Das sieht auch CSV-Politiker Marc Spautz so: „Der ,transfert d’entreprise‘ ist über das Arbeitsrecht geregelt und das hätte angewandt werden müssen, dann wäre die Diskussion überhaupt nicht aufgekommen“, sagt der Fraktionspräsident der Christsozialen am Rande der Demonstration im Gespräch mit dem Tageblatt. „Ich höre links und rechts Argumente, aber die sind für mich nicht stichhaltig, die entsprechen nicht dem, was im Arbeitsgesetz steht.“
„Jeder Tag, an dem die Regierung nicht reagiert und das mit sich machen lässt, ist ein Tag, der zeigt, dass sie der Situation nicht gewachsen ist“, sagt die Grünen-Abgeordnete Djuna Bernard gegenüber dem Tageblatt. Auch sie kritisiert die intransparente Kommunikation von Krisenkomitee und HUT, die die Personaldelegationen der Caritas auseinanderdividiert und die Mitarbeiter verunsichert hätte.

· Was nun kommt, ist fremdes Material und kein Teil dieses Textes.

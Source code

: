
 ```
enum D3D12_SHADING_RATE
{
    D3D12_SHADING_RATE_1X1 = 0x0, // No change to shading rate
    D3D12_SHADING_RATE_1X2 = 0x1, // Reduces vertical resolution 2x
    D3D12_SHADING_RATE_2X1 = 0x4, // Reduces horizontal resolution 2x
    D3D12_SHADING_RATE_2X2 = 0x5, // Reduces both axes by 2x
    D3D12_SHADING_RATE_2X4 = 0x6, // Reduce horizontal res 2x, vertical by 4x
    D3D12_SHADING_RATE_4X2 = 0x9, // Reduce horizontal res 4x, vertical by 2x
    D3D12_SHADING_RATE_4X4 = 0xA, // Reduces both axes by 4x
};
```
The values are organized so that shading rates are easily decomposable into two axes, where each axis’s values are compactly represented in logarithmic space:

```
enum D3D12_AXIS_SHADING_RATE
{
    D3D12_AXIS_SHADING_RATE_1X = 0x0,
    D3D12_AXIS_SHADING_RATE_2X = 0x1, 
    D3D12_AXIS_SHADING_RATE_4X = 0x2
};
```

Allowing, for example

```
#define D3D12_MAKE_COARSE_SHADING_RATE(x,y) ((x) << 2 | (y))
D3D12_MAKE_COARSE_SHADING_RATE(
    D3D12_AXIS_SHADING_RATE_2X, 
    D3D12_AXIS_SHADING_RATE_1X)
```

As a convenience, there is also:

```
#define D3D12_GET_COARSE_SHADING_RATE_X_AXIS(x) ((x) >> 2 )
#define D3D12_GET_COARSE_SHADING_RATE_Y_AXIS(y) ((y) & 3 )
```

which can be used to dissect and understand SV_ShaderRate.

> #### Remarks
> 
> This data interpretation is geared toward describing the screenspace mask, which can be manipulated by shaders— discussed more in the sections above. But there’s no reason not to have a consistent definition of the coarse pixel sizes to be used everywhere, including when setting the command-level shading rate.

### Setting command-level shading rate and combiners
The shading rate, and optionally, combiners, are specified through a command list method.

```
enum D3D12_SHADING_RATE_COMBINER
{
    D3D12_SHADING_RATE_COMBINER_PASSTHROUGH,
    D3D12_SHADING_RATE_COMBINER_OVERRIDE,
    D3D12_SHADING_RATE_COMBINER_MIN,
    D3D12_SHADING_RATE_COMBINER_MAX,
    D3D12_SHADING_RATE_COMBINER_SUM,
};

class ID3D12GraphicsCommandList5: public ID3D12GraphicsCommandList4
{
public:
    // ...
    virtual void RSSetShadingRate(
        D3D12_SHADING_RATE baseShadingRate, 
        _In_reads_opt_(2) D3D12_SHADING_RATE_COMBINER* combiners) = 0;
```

Es gibt Caritas-Mitarbeiter, die den neuen Vertrag mit HUT bereits unterzeichnet haben. „Das kann ich menschlich sehr gut verstehen“, sagt Spautz, schließlich gehe es um Existenzen. Auch Smail Suljic sieht darin kein Zeichen für bröckelnde Solidarität. „Die Leute haben das Recht, einen Vertrag zu unterschreiben, und wir sagen ihnen auch, dass wir sie im Nachhinein weiter unterstützen, falls der Vertrag nicht das ist, was er hätte sein sollen“, sagte der OGBL-Zentralsekretär am Morgen im Interview mit Radio 100,7.
Sollte es nicht doch noch zu einem „transfert d’entreprise“ kommen, geht Marc Spautz davon aus, dass die Entscheidung angefochten werden wird. Dann müsse auch die Gewerbeinspektion „Farbe bekennen“, die für die Einhaltung des Arbeitsrechts in Luxemburg zuständig ist. Ansonsten könnte die Causa Caritas/HUT zu einem Präzedenzfall für andere Unternehmen werden, das Arbeitsrecht in dieser Weise zu brechen.